Efficiently accessing arbitrarily deep dictionaries

Question

Suppose I have a multi-level dictionary like this

mydict = {
    'first': {
        'second': {
            'third': {
                'fourth': 'the end'
             }
         }
     }
}

I'd like to access it like this

test = get_entry(mydict, 'first.second.third.fourth')

What I have so far is

def get_entry(dict, keyspec):
    keys = keyspec.split('.')

    result = dict[keys[0]]
    for key in keys[1:]:
       result = dict[key]

    return result

Are there more efficient ways to do it? According to %timeit the runtime of the function is 1.26us, while accessing the dictionary the standard way like this

foo = mydict['first']['second']['third']['fourth']
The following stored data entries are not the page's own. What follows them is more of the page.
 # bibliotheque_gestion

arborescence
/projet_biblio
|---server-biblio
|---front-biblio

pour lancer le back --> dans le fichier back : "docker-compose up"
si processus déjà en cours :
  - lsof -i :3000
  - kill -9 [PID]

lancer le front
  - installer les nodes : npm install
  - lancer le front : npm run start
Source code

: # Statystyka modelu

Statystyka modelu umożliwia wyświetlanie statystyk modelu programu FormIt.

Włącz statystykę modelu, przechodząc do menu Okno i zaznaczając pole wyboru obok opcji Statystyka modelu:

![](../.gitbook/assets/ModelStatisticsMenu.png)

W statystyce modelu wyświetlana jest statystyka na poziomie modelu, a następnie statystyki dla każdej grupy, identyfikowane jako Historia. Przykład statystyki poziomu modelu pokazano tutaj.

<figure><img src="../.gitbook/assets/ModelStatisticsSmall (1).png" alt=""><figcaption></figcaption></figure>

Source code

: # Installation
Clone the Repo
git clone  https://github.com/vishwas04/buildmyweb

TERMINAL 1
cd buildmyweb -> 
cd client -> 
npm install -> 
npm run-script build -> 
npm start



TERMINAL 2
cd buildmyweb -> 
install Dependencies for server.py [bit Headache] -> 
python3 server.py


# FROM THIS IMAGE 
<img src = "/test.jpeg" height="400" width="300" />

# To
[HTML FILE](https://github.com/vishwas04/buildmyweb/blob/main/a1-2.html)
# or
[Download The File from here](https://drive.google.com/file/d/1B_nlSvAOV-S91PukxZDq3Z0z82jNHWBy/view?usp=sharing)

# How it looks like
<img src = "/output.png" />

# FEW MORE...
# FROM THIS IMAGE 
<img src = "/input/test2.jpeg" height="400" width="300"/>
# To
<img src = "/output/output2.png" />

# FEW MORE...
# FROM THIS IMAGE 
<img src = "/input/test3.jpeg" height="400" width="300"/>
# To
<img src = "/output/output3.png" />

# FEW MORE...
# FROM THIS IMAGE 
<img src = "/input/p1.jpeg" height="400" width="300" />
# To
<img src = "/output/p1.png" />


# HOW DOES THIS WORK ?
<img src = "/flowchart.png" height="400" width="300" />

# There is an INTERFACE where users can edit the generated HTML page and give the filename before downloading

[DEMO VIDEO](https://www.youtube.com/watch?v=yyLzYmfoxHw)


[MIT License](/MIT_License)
takes 541ns. I'm looking for ways to trim it to 800ns range if possible.

Thanks

Are all your intermediary dictionaries of length one? If they are, you can use a tuple key fairly efficiently. — jpp
– jpp, Commented Apr 20, 2018 at 16:29
@theausome - that answer "...doesn't seem to work on nested dicts." — JacobIRR
– JacobIRR, Commented Apr 20, 2018 at 16:37
You have to make a few trade-offs if you want to boost performance. What is more likely to change more often - the dictionary you're traversing or the dot notation string you use to traverse? If both are frequently changing and of the same importance you're not going to get much faster than presented in @tdelaney solution. — zwer
– zwer, Commented Apr 25, 2018 at 15:46

tdelaney · Accepted Answer · 2018-04-20 17:42:02Z

13

I got a 20% performance boost by tightening up the code a bit but a whopping 400% increase by using a cache for split strings. That only makes a difference if you use the same spec multiple times. Here are sample implementations and a profile script to test.

test.py

mydict = {
    'first': {
        'second': {
            'third': {
                'fourth': 'the end'
             }
         }
     }
}

# original
def get_entry(dict, keyspec):
    keys = keyspec.split('.')

    result = dict[keys[0]]
    for key in keys[1:]:
       result = result[key]

    return result

# tighten up code
def get_entry_2(mydict, keyspec):
    for key in keyspec.split('.'):
        mydict = mydict[key]
    return mydict

# use a cache
cache = {}
def get_entry_3(mydict, keyspec):
    global cache
    try:
        spec = cache[keyspec]
    except KeyError:
        spec = tuple(keyspec.split('.'))
        cache[keyspec] = spec

    for key in spec:
        mydict = mydict[key]
    return mydict

if __name__ == "__main__":
    test = get_entry(mydict, 'first.second.third.fourth')
    print(test)

profile.py

from timeit import timeit
print("original get_entry")
print(timeit("get_entry(mydict, 'first.second.third.fourth')",
    setup="from test import get_entry, mydict"))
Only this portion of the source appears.